In January of 2009, Booz Allen Hamilton issued a study outlining the need for improved Health Information Liquidity to drive healthcare reform and a genuinely patient-centered health care system. Well, with data finally moving from frozen sources to a liquid form it reminds me a bit of the melting polar ice caps and the immediate impact on the surrounding environment – i.e., flooding. In healthcare, there is a real possibility of liquefying a large amount of this data, with the intent of leveraging the data for the greater good of patients, but overwhelming the system and creating information overload for clinical care providers.
How could liquefying silo’d data create a negative effect for care givers? Well, the current standards work at the national-level has yielded a universal document to represent a summary of a patient’s care — the Continuity of Care Document (CCD). Unintentionally this format could end up being the vehicle that renders your current data exchange efforts, regardless of how noble, a big flaming disaster. The CCD is designed to contain the “minimum critical or pertinent medical information relevant to a patient’s care”, but without proper controls and filters, it can easily become the proverbial drink from the fire hose.

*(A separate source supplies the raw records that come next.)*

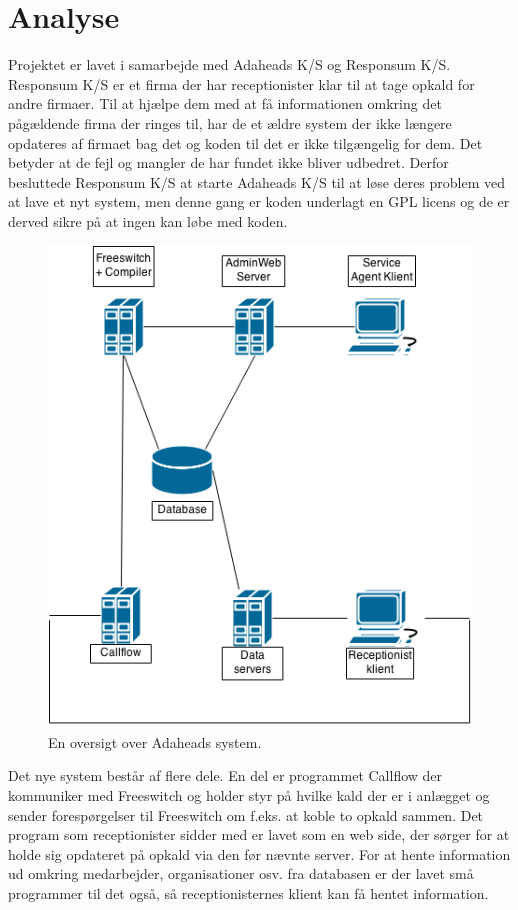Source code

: \chapter{Analyse}

Projektet er lavet i samarbejde med Adaheads K/S og Responsum K/S. \linebreak
Responsum K/S er et firma der har receptionister klar til at tage opkald for andre firmaer. Til at hjælpe dem med at få informationen omkring det pågældende firma der ringes til, har de et ældre system der ikke længere opdateres af firmaet bag det og koden til det er ikke tilgængelig for dem. Det betyder at de fejl og mangler de har fundet ikke bliver udbedret. Derfor besluttede Responsum K/S at starte Adaheads K/S til at løse deres problem ved at lave et nyt system, men denne gang er koden underlagt en GPL licens og de er derved sikre på at ingen kan løbe med koden.

\begin{figure}[ht!]
\centering
\includegraphics[scale=0.5]{images/adaheads_system.png}
\caption{En oversigt over Adaheads system.}
\label{fig:adaheadssystem}
\end{figure}
Det nye system består af flere dele. En del er programmet Callflow der kommuniker med Freeswitch og holder styr på hvilke kald der er i anlægget og sender forespørgelser til Freeswitch om f.eks. at koble to opkald sammen. Det program som receptionister sidder med er lavet som en web side, der sørger for at holde sig opdateret på opkald via den før nævnte server. For at hente information ud omkring medarbejder, organisationer osv. fra databasen er der lavet små programmer til det også, så receptionisternes klient kan få hentet information.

To avoid this scenario, it’s important to review all transition of care use cases and determine the minimum required data set for each care setting involved in the exchange. This analysis will end up serving as the implementation framework for which filters can be applied while exchanging CCD documents. For example, one of the common uses of the CCD is to provide access to an ambulatory provider’s EMR. Querying an EMR will return a patient-focused summary-of-care record delivered by that office. However, when you consider an HIE looking to present an aggregated summary of a patient across an entire community (spanning multiple data sources) you quickly realize the sheer volume of data can be overwhelming. Not to mention the overhead of compiling, transmitting and displaying that data.

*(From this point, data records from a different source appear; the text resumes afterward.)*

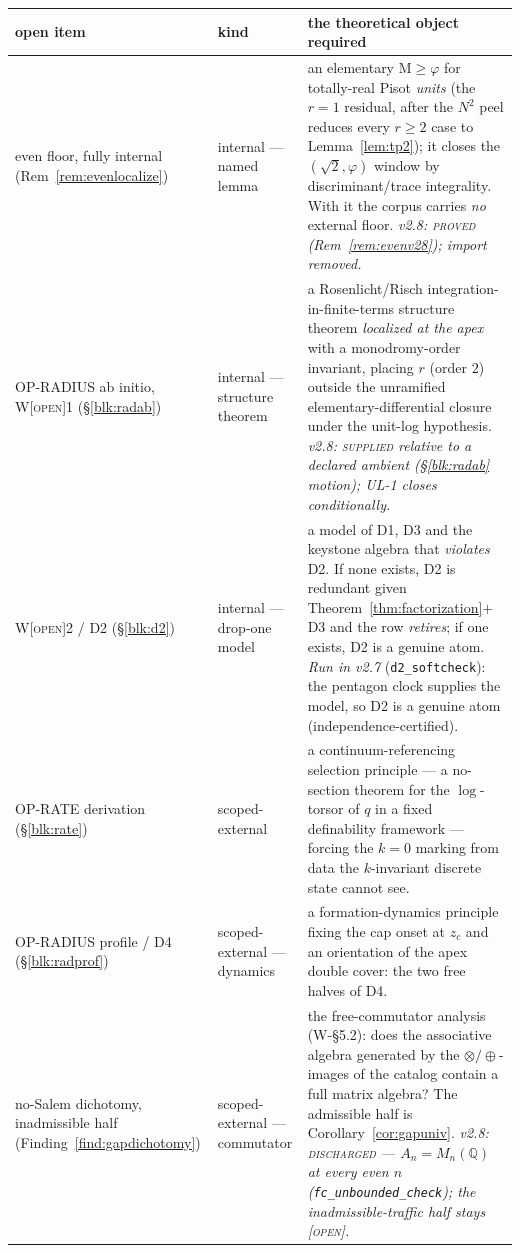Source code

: \documentclass[11pt]{article}
\newcommand{\tagO}{\textcolor{cO}{\textsc{[open]}}}
\newcommand{\Q}{\mathbb{Q}}
\newcommand{\gp}{\varphi}
\newcommand{\M}{\mathrm{M}}
\theoremstyle{plain}
\theoremstyle{definition}
\theoremstyle{remark}
\begin{document}
\begin{center}\footnotesize\setlength{\tabcolsep}{4pt}
\begin{tabular}{@{}p{3.5cm}p{1.9cm}p{8.3cm}@{}}
\toprule
open item & kind & the theoretical object required\\
\midrule
even floor, fully internal (Rem~\ref{rem:evenlocalize}) & internal --- named lemma & an elementary $\M\ge\gp$ for totally-real Pisot \emph{units} (the $r=1$ residual, after the $N^2$ peel reduces every $r\ge2$ case to Lemma~\ref{lem:tp2}); it closes the $(\sqrt2,\gp)$ window by discriminant/trace integrality. With it the corpus carries \emph{no} external floor. \emph{v2.8: \textsc{proved} (Rem~\ref{rem:evenv28}); import removed.}\\[2pt]
OP-RADIUS ab initio, W\tagO{}1 (\S\ref{blk:radab}) & internal --- structure theorem & a Rosenlicht/Risch integration-in-finite-terms structure theorem \emph{localized at the apex} with a monodromy-order invariant, placing $r$ (order $2$) outside the unramified elementary-differential closure under the unit-log hypothesis. \emph{v2.8: \textsc{supplied} relative to a declared ambient (\S\ref{blk:radab} motion); UL-1 closes conditionally.}\\[2pt]
W\tagO{}2 / D2 (\S\ref{blk:d2}) & internal --- drop-one model & a model of D1, D3 and the keystone algebra that \emph{violates} D2. If none exists, D2 is redundant given Theorem~\ref{thm:factorization}$+$D3 and the row \emph{retires}; if one exists, D2 is a genuine atom. \emph{Run in v2.7} (\texttt{d2\_softcheck}): the pentagon clock supplies the model, so D2 is a genuine atom (independence-certified).\\[2pt]
OP-RATE derivation (\S\ref{blk:rate}) & scoped-external & a continuum-referencing selection principle --- a no-section theorem for the $\log$-torsor of $q$ in a fixed definability framework --- forcing the $k=0$ marking from data the $k$-invariant discrete state cannot see.\\[2pt]
OP-RADIUS profile / D4 (\S\ref{blk:radprof}) & scoped-external --- dynamics & a formation-dynamics principle fixing the cap onset at $z_c$ and an orientation of the apex double cover: the two free halves of D4.\\[2pt]
no-Salem dichotomy, inadmissible half (Finding~\ref{find:gapdichotomy}) & scoped-external --- commutator & the free-commutator analysis (W-\S5.2): does the associative algebra generated by the $\otimes/\oplus$-images of the catalog contain a full matrix algebra? The admissible half is Corollary~\ref{cor:gapuniv}. \emph{v2.8: \textsc{discharged} --- $A_n=M_n(\Q)$ at every even $n$ (\texttt{fc\_unbounded\_check}); the inadmissible-traffic half stays \tagO{}.}\\[2pt]

\end{tabular}
\end{center}
\end{document}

As one Primary Care Physician told me during the implementation of a Health Information Exchange, ‘Sending me all of the lab work while my patient was an inpatient has no value to me and is clogging up my EMR … it’s annoying and just adds work and time for my support staff.” Freeing data from silos within hospitals, physician offices, clinics and other healthcare settings so that it can be used to make informed diagnostic and treatment decisions is the goal. Think through your implementation use cases and protect your users from being overwhelmed with the amount of information sent to them on day one.